→ **RECORDS SUPPLIED**:

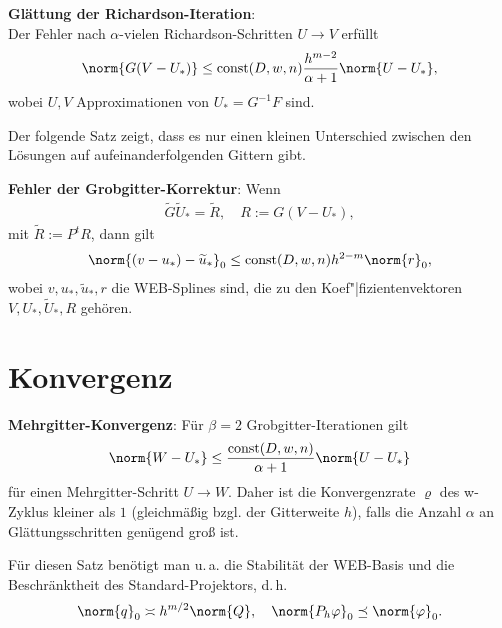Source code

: \textbf{Glättung der Richardson-Iteration}:\\
Der Fehler nach $\alpha$-vielen Richardson-Schritten $U \rightarrow V$ erfüllt
\begin{align*}
    \norm{G (V - U_\ast)} \le \const(D, w, n) \frac{h^{m-2}}{\alpha+1} \norm{U - U_\ast},
\end{align*}
wobei $U, V$ Approximationen von $U_\ast = G^{-1} F$ sind.

\linie
\pagebreak

Der folgende Satz zeigt, dass es nur einen kleinen Unterschied zwischen den Lösungen
auf aufeinanderfolgenden Gittern gibt.

\textbf{Fehler der Grobgitter-Korrektur}:
Wenn
\begin{align*}
    \widetilde{G} \widetilde{U}_\ast = \widetilde{R},\quad
    R := G(V - U_\ast),
\end{align*}
mit $\widetilde{R} := P^t R$,
dann gilt
\begin{align*}
    \norm{(v - u_\ast) - \widetilde{u}_\ast}_0 \le \const(D, w, n) h^{2-m} \norm{r}_0,
\end{align*}
wobei $v, u_\ast, \widetilde{u}_\ast, r$ die WEB-Splines sind, die zu den Koef"|fizientenvektoren
$V, U_\ast, \widetilde{U}_\ast, R$ gehören.

\section{%
    Konvergenz%
}

\textbf{Mehrgitter-Konvergenz}:
Für $\beta = 2$ Grobgitter-Iterationen gilt
\begin{align*}
    \norm{W - U_\ast} \le \frac{\const(D, w, n)}{\alpha + 1} \norm{U - U_\ast}
\end{align*}
für einen Mehrgitter-Schritt $U \rightarrow W$.
Daher ist die Konvergenzrate $\varrho$ des w-Zyklus kleiner als $1$
(gleichmäßig bzgl. der Gitterweite $h$), falls die Anzahl $\alpha$ an Glättungsschritten
genügend groß ist.

Für diesen Satz benötigt man u.\,a. die Stabilität der WEB-Basis
und die Beschränktheit des Standard-Projektors, d.\,h.
\begin{align*}
    \norm{q}_0 \asymp h^{m/2} \norm{Q},\quad
    \norm{P_h \varphi}_0 \preceq \norm{\varphi}_0.
\end{align*}

\pagebreak
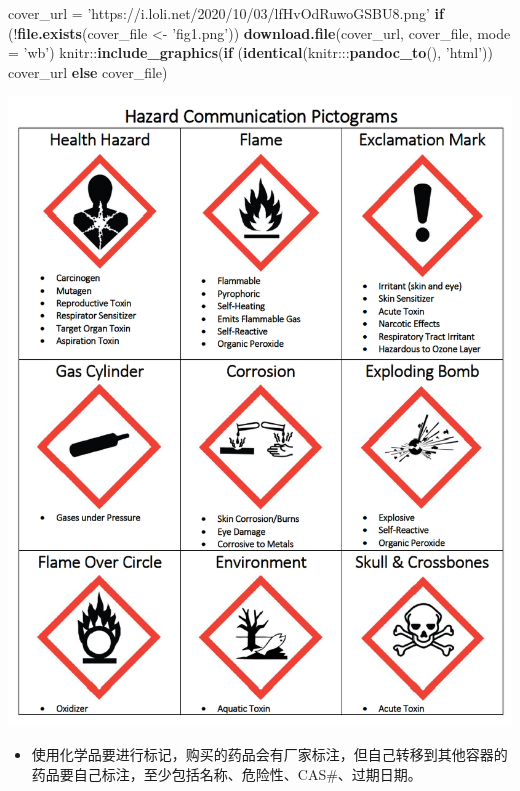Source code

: \documentclass[]{tufte-book}
\newenvironment{Shaded}{}{}
\newcommand{\ControlFlowTok}[1]{\textcolor[rgb]{0.00,0.44,0.13}{\textbf{#1}}}
\newcommand{\DataTypeTok}[1]{\textcolor[rgb]{0.56,0.13,0.00}{#1}}
\newcommand{\KeywordTok}[1]{\textcolor[rgb]{0.00,0.44,0.13}{\textbf{#1}}}
\newcommand{\NormalTok}[1]{#1}
\newcommand{\OperatorTok}[1]{\textcolor[rgb]{0.40,0.40,0.40}{#1}}
\newcommand{\StringTok}[1]{\textcolor[rgb]{0.25,0.44,0.63}{#1}}
\providecommand{\tightlist}{%
  \setlength{\itemsep}{0pt}\setlength{\parskip}{0pt}}
\begin{document}
\begin{Shaded}
\begin{Highlighting}[]
\NormalTok{cover_url =}\StringTok{ 'https://i.loli.net/2020/10/03/lfHvOdRuwoGSBU8.png'}
\ControlFlowTok{if}\NormalTok{ (}\OperatorTok{!}\KeywordTok{file.exists}\NormalTok{(cover_file <-}\StringTok{ 'fig1.png'}\NormalTok{))}
  \KeywordTok{download.file}\NormalTok{(cover_url, cover_file, }\DataTypeTok{mode =} \StringTok{'wb'}\NormalTok{)}
\NormalTok{knitr}\OperatorTok{::}\KeywordTok{include_graphics}\NormalTok{(}\ControlFlowTok{if}\NormalTok{ (}\KeywordTok{identical}\NormalTok{(knitr}\OperatorTok{:::}\KeywordTok{pandoc_to}\NormalTok{(), }\StringTok{'html'}\NormalTok{)) cover_url }\ControlFlowTok{else}\NormalTok{ cover_file)}
\end{Highlighting}
\end{Shaded}

\includegraphics[width=11.94in]{fig1}

\begin{itemize}
\tightlist
\item
  使用化学品要进行标记，购买的药品会有厂家标注，但自己转移到其他容器的药品要自己标注，至少包括名称、危险性、CAS\#、过期日期。
\end{itemize}
\end{document}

→ **DIRECTIONS**:
Give the count of lines in the listing above that include "frac", with no other words.

→ **SOLVED EXERCISE**:
2